Metric Sherpa research shows brand consistency ranks among the top three executive concerns for AI deployments, second only to ROI. Vivek’s layered approach offers a practical framework for addressing it.
The Human Side of AI Adoption
Technology is straightforward compared to organizational change. Vivek put it plainly: “AI buy-in is easy, but ensuring everybody adopts it is the hard part.”
Cresta invests heavily in enablement, embedding training long after initial deployment. “It’s a continuous evolution,” Vivek said. “Your frontline needs ongoing support as AI capabilities expand.”
Metric Sherpa’s analysis shows enterprises that pair AI investment with structured change management are 2.5 times more likely to achieve measurable ROI. Culture, not technology, determines outcomes.
Measuring What Matters
Executives can’t afford to rely solely on traditional KPIs like handle time and revenue. Vivek believes new measures are emerging.
“Look at coaching effectiveness,” he said. “Look at supervisor-to-agent ratios over time. That shows whether your coaching process is improving.”

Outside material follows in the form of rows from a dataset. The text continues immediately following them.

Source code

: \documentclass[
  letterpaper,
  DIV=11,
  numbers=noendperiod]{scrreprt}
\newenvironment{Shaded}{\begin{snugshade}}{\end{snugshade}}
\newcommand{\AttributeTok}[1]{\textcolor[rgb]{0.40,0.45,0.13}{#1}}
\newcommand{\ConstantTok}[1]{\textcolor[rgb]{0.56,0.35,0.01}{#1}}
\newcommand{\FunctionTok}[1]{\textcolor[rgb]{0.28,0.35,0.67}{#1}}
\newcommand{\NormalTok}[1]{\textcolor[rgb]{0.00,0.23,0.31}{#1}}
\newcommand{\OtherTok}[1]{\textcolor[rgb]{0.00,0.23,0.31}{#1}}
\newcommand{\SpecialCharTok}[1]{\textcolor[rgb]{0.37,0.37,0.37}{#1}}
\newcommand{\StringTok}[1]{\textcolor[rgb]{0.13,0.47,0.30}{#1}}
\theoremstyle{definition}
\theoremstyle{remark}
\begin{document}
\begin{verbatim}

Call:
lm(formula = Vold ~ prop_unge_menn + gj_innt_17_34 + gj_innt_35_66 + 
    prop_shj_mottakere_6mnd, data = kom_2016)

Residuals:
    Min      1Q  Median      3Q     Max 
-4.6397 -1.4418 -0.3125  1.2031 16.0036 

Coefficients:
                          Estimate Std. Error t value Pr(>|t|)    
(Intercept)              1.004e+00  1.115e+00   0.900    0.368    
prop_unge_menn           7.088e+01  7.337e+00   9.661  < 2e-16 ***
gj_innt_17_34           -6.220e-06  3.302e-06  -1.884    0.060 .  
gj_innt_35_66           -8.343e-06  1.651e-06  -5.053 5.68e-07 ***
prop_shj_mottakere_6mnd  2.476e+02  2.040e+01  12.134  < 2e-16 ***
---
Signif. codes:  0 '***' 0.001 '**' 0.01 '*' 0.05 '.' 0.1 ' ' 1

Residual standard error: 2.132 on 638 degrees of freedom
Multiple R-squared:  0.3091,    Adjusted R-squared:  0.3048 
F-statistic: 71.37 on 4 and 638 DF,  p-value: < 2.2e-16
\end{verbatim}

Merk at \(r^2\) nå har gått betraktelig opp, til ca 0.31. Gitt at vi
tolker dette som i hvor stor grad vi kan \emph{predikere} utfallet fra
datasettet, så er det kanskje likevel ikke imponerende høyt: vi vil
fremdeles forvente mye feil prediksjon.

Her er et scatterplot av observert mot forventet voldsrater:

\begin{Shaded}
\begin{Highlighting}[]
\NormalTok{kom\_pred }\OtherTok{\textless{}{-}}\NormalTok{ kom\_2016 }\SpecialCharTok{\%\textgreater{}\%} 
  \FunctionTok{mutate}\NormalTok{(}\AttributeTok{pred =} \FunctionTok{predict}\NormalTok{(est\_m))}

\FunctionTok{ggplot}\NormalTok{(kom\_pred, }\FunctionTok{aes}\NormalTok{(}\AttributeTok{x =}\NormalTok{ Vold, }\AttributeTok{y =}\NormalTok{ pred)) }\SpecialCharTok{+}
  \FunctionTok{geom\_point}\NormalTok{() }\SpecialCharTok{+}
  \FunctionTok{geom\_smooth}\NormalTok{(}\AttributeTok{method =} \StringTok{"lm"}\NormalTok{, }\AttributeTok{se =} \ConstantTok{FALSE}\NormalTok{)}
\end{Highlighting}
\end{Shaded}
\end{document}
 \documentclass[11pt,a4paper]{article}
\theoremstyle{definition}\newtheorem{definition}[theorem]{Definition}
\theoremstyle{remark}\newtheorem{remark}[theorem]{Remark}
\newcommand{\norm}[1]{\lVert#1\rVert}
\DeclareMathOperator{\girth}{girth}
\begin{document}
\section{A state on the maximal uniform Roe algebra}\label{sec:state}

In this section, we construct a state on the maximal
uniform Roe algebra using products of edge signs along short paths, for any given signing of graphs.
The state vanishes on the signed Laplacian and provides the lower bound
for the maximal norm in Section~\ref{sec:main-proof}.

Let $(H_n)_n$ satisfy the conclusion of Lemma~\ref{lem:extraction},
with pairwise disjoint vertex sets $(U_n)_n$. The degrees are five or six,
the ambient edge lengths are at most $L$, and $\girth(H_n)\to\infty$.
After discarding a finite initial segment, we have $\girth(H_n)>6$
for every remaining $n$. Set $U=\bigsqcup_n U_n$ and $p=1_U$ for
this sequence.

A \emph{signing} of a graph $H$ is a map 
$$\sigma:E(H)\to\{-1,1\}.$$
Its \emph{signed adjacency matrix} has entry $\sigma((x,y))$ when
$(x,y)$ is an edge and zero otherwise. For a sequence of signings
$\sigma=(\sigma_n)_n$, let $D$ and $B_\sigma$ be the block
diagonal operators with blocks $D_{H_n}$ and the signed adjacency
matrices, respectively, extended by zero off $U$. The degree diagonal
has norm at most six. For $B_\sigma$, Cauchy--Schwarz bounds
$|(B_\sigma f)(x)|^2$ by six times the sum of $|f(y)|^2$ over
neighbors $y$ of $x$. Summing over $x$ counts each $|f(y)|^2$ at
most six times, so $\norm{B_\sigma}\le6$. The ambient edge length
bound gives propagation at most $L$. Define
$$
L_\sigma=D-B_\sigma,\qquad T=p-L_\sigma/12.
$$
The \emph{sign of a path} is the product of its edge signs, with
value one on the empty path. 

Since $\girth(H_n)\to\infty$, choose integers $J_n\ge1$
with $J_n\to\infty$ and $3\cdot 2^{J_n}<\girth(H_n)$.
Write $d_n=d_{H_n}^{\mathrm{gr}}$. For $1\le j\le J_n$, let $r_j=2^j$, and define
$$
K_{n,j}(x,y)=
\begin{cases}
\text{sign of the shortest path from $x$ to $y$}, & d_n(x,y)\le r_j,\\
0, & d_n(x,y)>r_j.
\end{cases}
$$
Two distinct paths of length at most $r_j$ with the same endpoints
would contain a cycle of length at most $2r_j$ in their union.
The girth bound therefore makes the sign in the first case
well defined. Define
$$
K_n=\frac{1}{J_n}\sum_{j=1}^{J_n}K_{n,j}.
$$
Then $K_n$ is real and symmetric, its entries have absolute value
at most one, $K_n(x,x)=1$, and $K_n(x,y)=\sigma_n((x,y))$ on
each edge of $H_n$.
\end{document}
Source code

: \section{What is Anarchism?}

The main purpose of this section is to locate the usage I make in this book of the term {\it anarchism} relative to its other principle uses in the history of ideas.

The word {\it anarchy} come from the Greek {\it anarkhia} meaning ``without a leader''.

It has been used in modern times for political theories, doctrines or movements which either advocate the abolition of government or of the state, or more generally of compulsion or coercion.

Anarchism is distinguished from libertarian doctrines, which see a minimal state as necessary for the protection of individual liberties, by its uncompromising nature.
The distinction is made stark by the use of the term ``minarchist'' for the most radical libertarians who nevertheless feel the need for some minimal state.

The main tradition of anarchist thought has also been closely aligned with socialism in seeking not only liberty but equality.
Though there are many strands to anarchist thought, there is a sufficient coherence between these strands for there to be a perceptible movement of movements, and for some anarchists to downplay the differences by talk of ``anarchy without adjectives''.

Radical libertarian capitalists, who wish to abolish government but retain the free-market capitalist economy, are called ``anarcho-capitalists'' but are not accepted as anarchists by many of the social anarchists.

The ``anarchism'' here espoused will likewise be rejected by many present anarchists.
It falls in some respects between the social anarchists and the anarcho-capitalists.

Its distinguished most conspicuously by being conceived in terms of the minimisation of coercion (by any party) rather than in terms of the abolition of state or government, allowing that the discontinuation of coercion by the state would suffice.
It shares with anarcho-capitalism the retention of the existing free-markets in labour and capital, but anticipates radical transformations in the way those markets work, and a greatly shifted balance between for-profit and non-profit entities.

He also pointed to automated quality assurance: “Today, less than five percent of calls are QA’d manually. We believe 100 percent should be analyzed and QA’d.”
Metric Sherpa concurs: AI-driven QA and coaching metrics are becoming leading indicators of both employee development and customer experience. Leaders who adopt them gain sharper visibility than their competitors.
What’s Next
Over the next 12 months, Vivek expects growth across automation, augmentation, and AI-led interactions. But his eye is on the space where humans and AI collaborate.
“The feedback loop—human agents training AI, and AI helping human agents—that’s the real engine of value,” he said.
His advice to executives: “Start small. Have a clear line of sight to what business value your AI is driving. And choose the right partner.”
The Executive Mandate
Executives evaluating AI have a choice. They can continue chasing automation at the expense of employees, or they can design for augmentation as the foundation of transformation. The latter demands discipline: structured knowledge, robust APIs, cultural alignment, and modern metrics. It also delivers the strongest return. Customer experience will not be defined by AI replacing people. It will be defined by how effectively enterprises design for humans and AI to improve each other. Leaders who focus here will unlock AI’s long-promised value.